An Arab Muslim student, a secular Jewish software developer, an ultra-Orthodox Jewish testing engineer, and an Arab Christian software development team lead all walk into a meeting room. Nope, this isn’t the beginning of a bar joke. This is real life at Amdocs.
If you’re wondering what happens in the meeting room, the answer is R&D magic. I should know, I’m the Arab Christian team lead. And it’s because of our many stripes and colors that the magic can happen.
The talk surrounding diversity intensified at Amdocs nearly a decade ago. We started to have real discussions about diversity and inclusion and joined training sessions that were designed to show how diverse teams are more successful than uniform ones. I remember thinking, if this makes business sense, it must have the same implications for the society at large. Indeed, when I became pregnant with my daughter a couple of years later, I knew it made sense – not just for me personally, but for the wider society -- to send her to a mixed Arab-Jewish daycare center that had opened in my hometown of Haifa.
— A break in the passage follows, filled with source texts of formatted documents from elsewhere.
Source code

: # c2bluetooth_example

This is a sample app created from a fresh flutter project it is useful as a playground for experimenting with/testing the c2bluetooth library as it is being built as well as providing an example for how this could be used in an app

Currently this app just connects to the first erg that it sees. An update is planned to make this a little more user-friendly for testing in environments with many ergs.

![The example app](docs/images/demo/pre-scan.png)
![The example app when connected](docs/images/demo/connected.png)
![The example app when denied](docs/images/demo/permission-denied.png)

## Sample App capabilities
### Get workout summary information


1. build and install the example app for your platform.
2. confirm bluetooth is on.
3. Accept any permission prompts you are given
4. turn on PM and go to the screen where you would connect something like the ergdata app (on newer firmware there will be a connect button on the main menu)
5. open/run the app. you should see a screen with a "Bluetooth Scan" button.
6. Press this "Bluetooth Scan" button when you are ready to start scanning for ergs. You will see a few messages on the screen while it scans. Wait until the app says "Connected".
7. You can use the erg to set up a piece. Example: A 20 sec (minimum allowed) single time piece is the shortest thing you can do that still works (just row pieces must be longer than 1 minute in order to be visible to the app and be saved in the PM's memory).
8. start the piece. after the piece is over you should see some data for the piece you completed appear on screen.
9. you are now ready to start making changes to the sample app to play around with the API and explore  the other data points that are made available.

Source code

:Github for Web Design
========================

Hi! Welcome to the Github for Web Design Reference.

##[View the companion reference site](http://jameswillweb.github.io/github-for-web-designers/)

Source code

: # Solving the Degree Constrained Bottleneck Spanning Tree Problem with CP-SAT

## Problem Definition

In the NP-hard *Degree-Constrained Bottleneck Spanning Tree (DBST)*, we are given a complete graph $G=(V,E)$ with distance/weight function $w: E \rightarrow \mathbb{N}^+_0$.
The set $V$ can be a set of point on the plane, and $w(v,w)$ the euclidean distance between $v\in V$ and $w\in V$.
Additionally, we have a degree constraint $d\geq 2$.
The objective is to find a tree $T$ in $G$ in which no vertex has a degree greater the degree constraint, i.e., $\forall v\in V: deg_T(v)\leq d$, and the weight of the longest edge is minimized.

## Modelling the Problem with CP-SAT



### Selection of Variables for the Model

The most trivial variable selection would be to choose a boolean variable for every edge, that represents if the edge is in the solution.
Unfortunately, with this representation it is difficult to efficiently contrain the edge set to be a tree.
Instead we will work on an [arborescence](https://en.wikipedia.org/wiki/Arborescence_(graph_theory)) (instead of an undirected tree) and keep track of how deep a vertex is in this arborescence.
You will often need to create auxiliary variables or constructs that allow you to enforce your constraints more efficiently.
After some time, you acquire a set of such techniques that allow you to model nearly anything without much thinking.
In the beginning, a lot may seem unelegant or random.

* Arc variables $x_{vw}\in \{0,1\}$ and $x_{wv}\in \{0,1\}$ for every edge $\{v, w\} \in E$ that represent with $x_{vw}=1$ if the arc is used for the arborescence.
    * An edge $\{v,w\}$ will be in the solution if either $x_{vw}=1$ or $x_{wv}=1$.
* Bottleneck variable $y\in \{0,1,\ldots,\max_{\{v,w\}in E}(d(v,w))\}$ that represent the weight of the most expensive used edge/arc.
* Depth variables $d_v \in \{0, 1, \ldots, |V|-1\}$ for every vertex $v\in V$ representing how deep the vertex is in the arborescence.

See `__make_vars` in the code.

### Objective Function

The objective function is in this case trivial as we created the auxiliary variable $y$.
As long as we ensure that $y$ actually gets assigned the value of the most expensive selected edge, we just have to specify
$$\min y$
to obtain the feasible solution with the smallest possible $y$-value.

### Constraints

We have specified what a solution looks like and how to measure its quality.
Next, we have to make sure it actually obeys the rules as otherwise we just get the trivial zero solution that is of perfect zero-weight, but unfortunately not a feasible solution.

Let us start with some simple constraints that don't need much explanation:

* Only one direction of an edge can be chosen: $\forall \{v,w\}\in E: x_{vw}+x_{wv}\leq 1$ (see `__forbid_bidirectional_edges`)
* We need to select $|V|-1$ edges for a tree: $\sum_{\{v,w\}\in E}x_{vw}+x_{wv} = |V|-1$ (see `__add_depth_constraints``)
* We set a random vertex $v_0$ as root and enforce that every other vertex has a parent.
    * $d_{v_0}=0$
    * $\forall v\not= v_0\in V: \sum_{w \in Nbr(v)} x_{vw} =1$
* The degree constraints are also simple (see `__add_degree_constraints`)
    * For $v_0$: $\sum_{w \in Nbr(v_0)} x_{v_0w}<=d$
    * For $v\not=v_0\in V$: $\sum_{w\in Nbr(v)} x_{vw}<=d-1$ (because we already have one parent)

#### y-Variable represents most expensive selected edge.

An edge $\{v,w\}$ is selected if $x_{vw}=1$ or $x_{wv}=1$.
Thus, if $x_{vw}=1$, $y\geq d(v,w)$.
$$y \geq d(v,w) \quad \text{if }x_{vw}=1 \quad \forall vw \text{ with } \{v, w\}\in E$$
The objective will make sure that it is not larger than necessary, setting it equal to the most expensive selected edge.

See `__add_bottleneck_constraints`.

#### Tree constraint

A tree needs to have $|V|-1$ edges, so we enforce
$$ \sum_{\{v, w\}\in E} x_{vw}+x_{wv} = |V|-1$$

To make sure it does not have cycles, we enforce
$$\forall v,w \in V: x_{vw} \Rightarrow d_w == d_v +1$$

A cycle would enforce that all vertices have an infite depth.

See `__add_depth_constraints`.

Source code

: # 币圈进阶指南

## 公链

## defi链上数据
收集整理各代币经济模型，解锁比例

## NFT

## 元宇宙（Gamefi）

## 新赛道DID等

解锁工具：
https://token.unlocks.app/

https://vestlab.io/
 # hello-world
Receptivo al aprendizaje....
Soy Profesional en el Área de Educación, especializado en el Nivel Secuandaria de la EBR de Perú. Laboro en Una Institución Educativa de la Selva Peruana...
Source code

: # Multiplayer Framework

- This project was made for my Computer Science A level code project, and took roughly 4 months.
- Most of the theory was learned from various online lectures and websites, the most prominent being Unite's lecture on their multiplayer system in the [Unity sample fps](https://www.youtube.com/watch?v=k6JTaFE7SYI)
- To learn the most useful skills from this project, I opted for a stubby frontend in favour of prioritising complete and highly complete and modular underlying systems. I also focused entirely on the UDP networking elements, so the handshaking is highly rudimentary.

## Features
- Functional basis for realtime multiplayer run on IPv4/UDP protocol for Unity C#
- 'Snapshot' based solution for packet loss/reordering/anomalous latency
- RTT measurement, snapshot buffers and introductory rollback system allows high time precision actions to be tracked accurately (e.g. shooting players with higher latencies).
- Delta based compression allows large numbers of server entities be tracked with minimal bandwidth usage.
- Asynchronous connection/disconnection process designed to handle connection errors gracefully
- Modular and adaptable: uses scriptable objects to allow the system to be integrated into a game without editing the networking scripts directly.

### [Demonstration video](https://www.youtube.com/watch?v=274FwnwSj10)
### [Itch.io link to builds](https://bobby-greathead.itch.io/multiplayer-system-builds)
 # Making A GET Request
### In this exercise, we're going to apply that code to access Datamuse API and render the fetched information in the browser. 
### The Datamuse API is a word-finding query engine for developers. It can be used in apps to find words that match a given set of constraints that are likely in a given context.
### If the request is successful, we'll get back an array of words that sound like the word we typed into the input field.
R&D: Research and Diversity
Despite the focus on diversity, it wasn’t until I transferred to working in R&D at the Ra’anana office that I was able to experience it firsthand. Until then, my team in the Haifa office was more or less homogenous. With the move, I began managing people from all walks of life, and overnight my day-to-day interactions changed drastically. When I encountered someone who is different from me, someone I may not have understood, I automatically felt a sense of discomfort. But it is precisely because I was no longer in my comfort zone, that I worked harder. I had to prove myself. And the process led me to becoming more open. My relationships with my colleagues blossomed as a result.
Looking back at how far we’ve come
Amdocs has much to be proud of on this front. We are the number one tech employer for Arab society in Israel, with a 5.5% Arab workforce (compared with 2% national benchmark). It isn’t just out of a sense of CSR duty that the company invests in the Arab sector, it’s also strategic. Amdocs knows that quality talent exists in Arab society. It’s why the Nazareth branch has transformed from being a customer service center to becoming an R&D center.
Still, there’s lots of work to be done. Case in point? I’m often the only woman in the room. And I’m the only woman in my team.
Setting goals for the future
It’s the reason why I took it upon myself to volunteer with Amdocs’ mentoring program, in partnership with the NGO “Education for Excellence,” becoming a mentor for young Arab women and girls. The idea is to promote STEM education and expose them to the hi-tech industry. Pre-corona, we visited high schools and elementary schools in Arab cities and now we do it virtually. While the volunteer work fulfills me, I truly hope that by the time my daughter is old enough to work, such programs will no longer need to exist.
Women in Tech aims to showcase Amdocs’ female talent by making sure they’re front and center of all our communication channels, our internal TV screens and portal, and of course the company’s social media channels.